== MATERIAL FOR THIS TASK

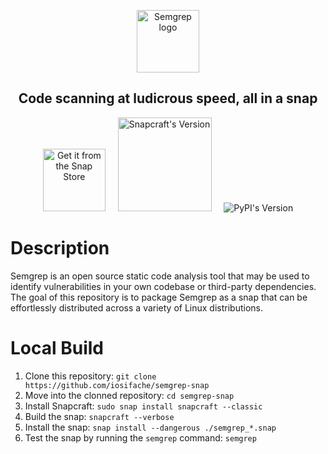 <p align="center">
    <img src="https://raw.githubusercontent.com/returntocorp/semgrep/develop/images/semgrep-logo-light.svg" height="100" alt="Semgrep logo"/>
</p>
<h2 align="center">Code scanning at ludicrous speed, all in a snap</h2>
<p align="center" float="left">
    <img src="https://snapcraft.io/static/images/badges/en/snap-store-black.svg" alt="Get it from the Snap Store" width="100"/>
    &nbsp; &nbsp;
    <img src="https://snapcraft.io/semgrep/badge.svg" width="150" alt="Snapcraft's Version"/>
    &nbsp; &nbsp;
    <img alt="PyPI's Version" src="https://img.shields.io/pypi/v/semgrep?label=Semgrep%20on%20PyPi&color=blue">
</p>

# Description

Semgrep is an open source static code analysis tool that may be used to identify vulnerabilities in your own codebase or third-party dependencies. The goal of this repository is to package Semgrep as a snap that can be effortlessly distributed across a variety of Linux distributions.

# Local Build

1. Clone this repository: `git clone https://github.com/iosifache/semgrep-snap`
2. Move into the clonned repository: `cd semgrep-snap`
3. Install Snapcraft: `sudo snap install snapcraft --classic`
4. Build the snap: `snapcraft --verbose`
5. Install the snap: `snap install --dangerous ./semgrep_*.snap`
6. Test the snap by running the `semgrep` command: `semgrep`
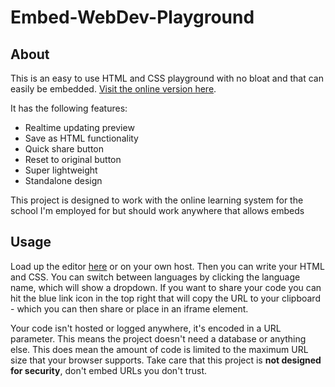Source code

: # Embed-WebDev-Playground

## About

This is an easy to use HTML and CSS playground with no bloat and that can easily be embedded. [Visit the online version here](https://milankarman.github.io/Embed-Web-Playground/). 

It has the following features:
- Realtime updating preview
- Save as HTML functionality
- Quick share button
- Reset to original button
- Super lightweight
- Standalone design

This project is designed to work with the online learning system for the school I'm employed for but should work anywhere that allows embeds

## Usage

Load up the editor [here](https://milankarman.github.io/Embed-Web-Playground/) or on your own host. Then you can write your HTML and CSS. You can switch between languages by clicking the language name, which will show a dropdown. If you want to share your code you can hit the blue link icon in the top right that will copy the URL to your clipboard - which you can then share or place in an iframe element.

Your code isn't hosted or logged anywhere, it's encoded in a URL parameter. This means the project doesn't need a database or anything else. This does mean the amount of code is limited to the maximum URL size that your browser supports. Take care that this project is **not designed for security**, don't embed URLs you don't trust.
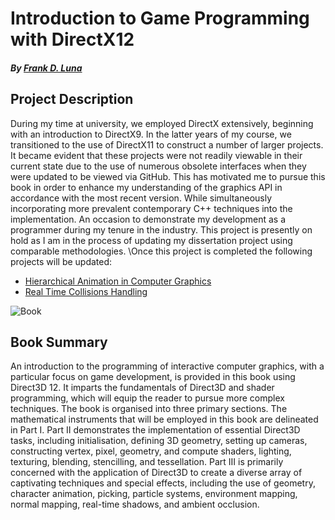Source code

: # Introduction to Game Programming with DirectX12
##### By [Frank D. Luna](https://dl.acm.org/doi/book/10.5555/2988380)
## Project Description
During my time at university, we employed DirectX extensively, beginning with an introduction to DirectX9. In the latter years of my course, we transitioned to the use of DirectX11 to construct a number of larger projects. It became evident that these projects were not readily viewable in their current state due to the use of numerous obsolete interfaces when they were updated to be viewed via GitHub. This has motivated me to pursue this book in order to enhance my understanding of the graphics API in accordance with the most recent version. While simultaneously incorporating more prevalent contemporary C++ techniques into the implementation. An occasion to demonstrate my development as a programmer during my tenure in the industry. This project is presently on hold as I am in the process of updating my dissertation project using comparable methodologies. 
\Once this project is completed the following projects will be updated:
- [Hierarchical Animation in Computer Graphics]()
- [Real Time Collisions Handling]()
  
![Book](https://github.com/user-attachments/assets/42b1bc2b-d4c8-4c88-8e51-8831f0960ba4)
## Book Summary

An introduction to the programming of interactive computer graphics, with a particular focus on game development, is provided in this book using Direct3D 12. It imparts the fundamentals of Direct3D and shader programming, which will equip the reader to pursue more complex techniques. The book is organised into three primary sections. The mathematical instruments that will be employed in this book are delineated in Part I. Part II demonstrates the implementation of essential Direct3D tasks, including initialisation, defining 3D geometry, setting up cameras, constructing vertex, pixel, geometry, and compute shaders, lighting, texturing, blending, stencilling, and tessellation. Part III is primarily concerned with the application of Direct3D to create a diverse array of captivating techniques and special effects, including the use of geometry, character animation, picking, particle systems, environment mapping, normal mapping, real-time shadows, and ambient occlusion.
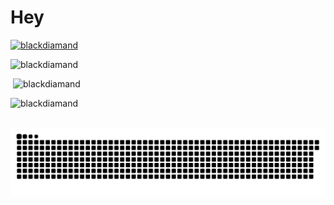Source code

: # Hey
<p align="left"> <a href="https://github.com/ryo-ma/github-profile-trophy"><img src="https://github-profile-trophy.vercel.app/?username=blackdiamand&theme=discord" alt="blackdiamand" /></a> </p>
<p><img  src="https://github-readme-stats.vercel.app/api/top-langs?username=blackdiamand&show_icons=true&theme=dark&locale=en&langs_count=10&layout=compact" alt="blackdiamand" /></p>
<p>&nbsp;<img src="https://github-readme-stats.vercel.app/api?username=blackdiamand&show_icons=true&theme=dark&locale=en" alt="blackdiamand" /></p>
<p><img src="https://github-readme-streak-stats.herokuapp.com/?user=blackdiamand&theme=dark" alt="blackdiamand" /></p>
</br>

<picture>
  <source media="(prefers-color-scheme: dark)" srcset="https://raw.githubusercontent.com/blackdiamand/blackdiamand/output/github-contribution-grid-snake-dark.svg">
  <source media="(prefers-color-scheme: light)" srcset="https://raw.githubusercontent.com/blackdiamand/blackdiamand/output/github-contribution-grid-snake.svg">
  <img alt="github contribution grid snake animation" src="https://raw.githubusercontent.com/blackdiamand/blackdiamand/output/github-contribution-grid-snake.svg">
</picture>

</html>
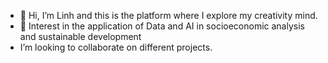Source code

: - 👋 Hi, I’m Linh and this is the platform where I explore my creativity mind.
- 💞️ Interest in the application of Data and AI in socioeconomic analysis and sustainable development
- I’m looking to collaborate on different projects.
<!---
ttranglinh/ttranglinh is a ✨ special ✨ repository because its `README.md` (this file) appears on your GitHub profile.
You can click the Preview link to take a look at your changes.
--->
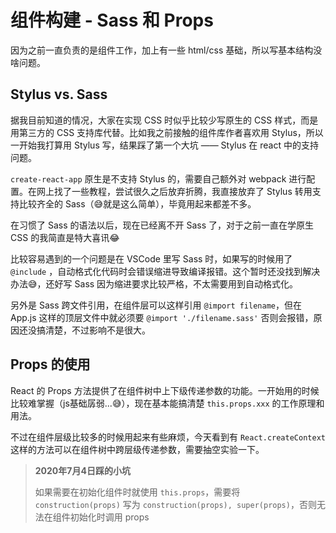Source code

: 
# 组件构建 - Sass 和 Props

因为之前一直负责的是组件工作，加上有一些 html/css 基础，所以写基本结构没啥问题。

## Stylus vs. Sass

据我目前知道的情况，大家在实现 CSS 时似乎比较少写原生的 CSS 样式，而是用第三方的 CSS 支持库代替。比如我之前接触的组件库作者喜欢用 Stylus，所以一开始我打算用 Stylus 写，结果踩了第一个大坑 —— Stylus 在 react 中的支持问题。

`create-react-app` 原生是不支持 Stylus 的，需要自己额外对 webpack 进行配置。在网上找了一些教程，尝试很久之后放弃折腾，我直接放弃了 Stylus 转用支持比较齐全的 Sass（😅就是这么简单），毕竟用起来都差不多。

在习惯了 Sass 的语法以后，现在已经离不开 Sass 了，对于之前一直在学原生 CSS 的我简直是特大喜讯😂

比较容易遇到的一个问题是在 VSCode 里写 Sass 时，如果写的时候用了 `@include` ，自动格式化代码时会错误缩进导致编译报错。这个暂时还没找到解决办法😅，还好写 Sass 因为缩进要求比较严格，不太需要用到自动格式化。

另外是 Sass 跨文件引用，在组件层可以这样引用 `@import filename`，但在 App.js 这样的顶层文件中就必须要 `@import './filename.sass'` 否则会报错，原因还没搞清楚，不过影响不是很大。

## Props 的使用

React 的 Props 方法提供了在组件树中上下级传递参数的功能。一开始用的时候比较难掌握（js基础孱弱...😅），现在基本能搞清楚 `this.props.xxx` 的工作原理和用法。

不过在组件层级比较多的时候用起来有些麻烦，今天看到有 `React.createContext` 这样的方法可以在组件树中跨层级传递参数，需要抽空实验一下。

> **2020年7月4日踩的小坑**
> 
> 如果需要在初始化组件时就使用 `this.props`，需要将 `construction(props)` 写为 `construction(props), super(props)`，否则无法在组件初始化时调用 props
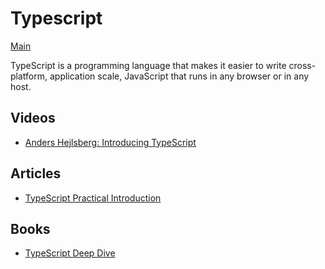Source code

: # Typescript

[Main](../../README.md)

TypeScript is a programming language that makes it easier to write cross-platform, application scale, JavaScript that runs in any browser or in any host.

## Videos

- [Anders Hejlsberg: Introducing TypeScript](https://channel9.msdn.com/posts/Anders-Hejlsberg-Introducing-TypeScript)

## Articles

- [TypeScript Practical Introduction](https://auth0.com/blog/typescript-practical-introduction/)

## Books

- [TypeScript Deep Dive](https://basarat.gitbooks.io/typescript/)
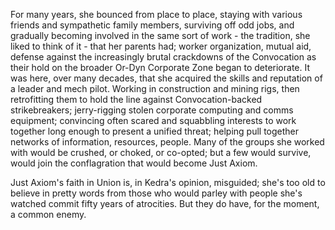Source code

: For many years, she bounced from place to place, staying with various friends and sympathetic family members, surviving off odd jobs, and gradually becoming involved in the same sort of work - the tradition, she liked to think of it - that her parents had; worker organization, mutual aid, defense against the increasingly brutal crackdowns of the Convocation as their hold on the broader Or-Dyn Corporate Zone began to deteriorate. It was here, over many decades, that she acquired the skills and reputation of a leader and mech pilot. Working in construction and mining rigs, then retrofitting them to hold the line against Convocation-backed strikebreakers; jerry-rigging stolen corporate computing and comms equipment; convincing often scared and squabbling interests to work together long enough to present a unified threat; helping pull together networks of information, resources, people. Many of the groups she worked with would be crushed, or choked, or co-opted; but a few would survive, would join the conflagration that would become Just Axiom. 

Just Axiom's faith in Union is, in Kedra's opinion, misguided; she's too old to believe in pretty words from those who would parley with people she's watched commit fifty years of atrocities. But they do have, for the moment, a common enemy.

====

» **DIRECTIONS**
Please copy all lines of the listing in which the string "into" occurs.

» **ANSWER BOX**
2. Move into the clonned repository: `cd semgrep-snap`
During my time at university, we employed DirectX extensively, beginning with an introduction to DirectX9. In the latter years of my course, we transitioned to the use of DirectX11 to construct a number of larger projects. It became evident that these projects were not readily viewable in their current state due to the use of numerous obsolete interfaces when they were updated to be viewed via GitHub. This has motivated me to pursue this book in order to enhance my understanding of the graphics API in accordance with the most recent version. While simultaneously incorporating more prevalent contemporary C++ techniques into the implementation. An occasion to demonstrate my development as a programmer during my tenure in the industry. This project is presently on hold as I am in the process of updating my dissertation project using comparable methodologies. 
An introduction to the programming of interactive computer graphics, with a particular focus on game development, is provided in this book using Direct3D 12. It imparts the fundamentals of Direct3D and shader programming, which will equip the reader to pursue more complex techniques. The book is organised into three primary sections. The mathematical instruments that will be employed in this book are delineated in Part I. Part II demonstrates the implementation of essential Direct3D tasks, including initialisation, defining 3D geometry, setting up cameras, constructing vertex, pixel, geometry, and compute shaders, lighting, texturing, blending, stencilling, and tessellation. Part III is primarily concerned with the application of Direct3D to create a diverse array of captivating techniques and special effects, including the use of geometry, character animation, picking, particle systems, environment mapping, normal mapping, real-time shadows, and ambient occlusion.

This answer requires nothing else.